Dataset excerpts

------------------------------

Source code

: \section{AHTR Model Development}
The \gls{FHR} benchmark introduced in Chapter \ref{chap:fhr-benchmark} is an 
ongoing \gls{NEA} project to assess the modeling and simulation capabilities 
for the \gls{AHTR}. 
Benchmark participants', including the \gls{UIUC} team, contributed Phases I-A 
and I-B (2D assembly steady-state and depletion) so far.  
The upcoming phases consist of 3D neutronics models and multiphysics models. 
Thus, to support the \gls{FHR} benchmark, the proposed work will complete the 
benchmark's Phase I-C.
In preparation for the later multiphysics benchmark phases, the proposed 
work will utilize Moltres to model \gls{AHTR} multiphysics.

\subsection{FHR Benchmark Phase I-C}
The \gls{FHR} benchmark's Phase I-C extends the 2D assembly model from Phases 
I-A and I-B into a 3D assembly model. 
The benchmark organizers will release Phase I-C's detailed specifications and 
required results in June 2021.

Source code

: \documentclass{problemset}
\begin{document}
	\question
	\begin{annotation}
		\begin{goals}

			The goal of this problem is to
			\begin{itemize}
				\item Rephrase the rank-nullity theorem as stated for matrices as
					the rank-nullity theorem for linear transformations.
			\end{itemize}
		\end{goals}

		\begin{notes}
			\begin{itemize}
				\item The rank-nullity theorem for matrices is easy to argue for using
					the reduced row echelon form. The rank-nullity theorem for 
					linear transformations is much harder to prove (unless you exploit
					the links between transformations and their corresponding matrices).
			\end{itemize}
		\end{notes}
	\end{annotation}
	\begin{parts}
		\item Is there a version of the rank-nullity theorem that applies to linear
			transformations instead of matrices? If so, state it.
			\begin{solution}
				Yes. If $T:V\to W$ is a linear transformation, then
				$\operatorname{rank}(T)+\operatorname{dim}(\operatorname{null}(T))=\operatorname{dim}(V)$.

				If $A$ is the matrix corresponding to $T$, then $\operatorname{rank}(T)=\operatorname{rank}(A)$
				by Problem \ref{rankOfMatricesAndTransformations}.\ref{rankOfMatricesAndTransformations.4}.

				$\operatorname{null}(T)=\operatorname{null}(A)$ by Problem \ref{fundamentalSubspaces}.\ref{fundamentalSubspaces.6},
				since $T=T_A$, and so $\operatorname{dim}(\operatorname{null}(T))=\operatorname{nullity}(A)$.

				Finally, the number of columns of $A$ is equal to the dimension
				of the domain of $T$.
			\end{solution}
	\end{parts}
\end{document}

------------------------------

> WHAT IS NEEDED:
Compute the number of lines in the records that contain the string "operatorname", and return that number alone.

> SOLVED PROBLEM:
4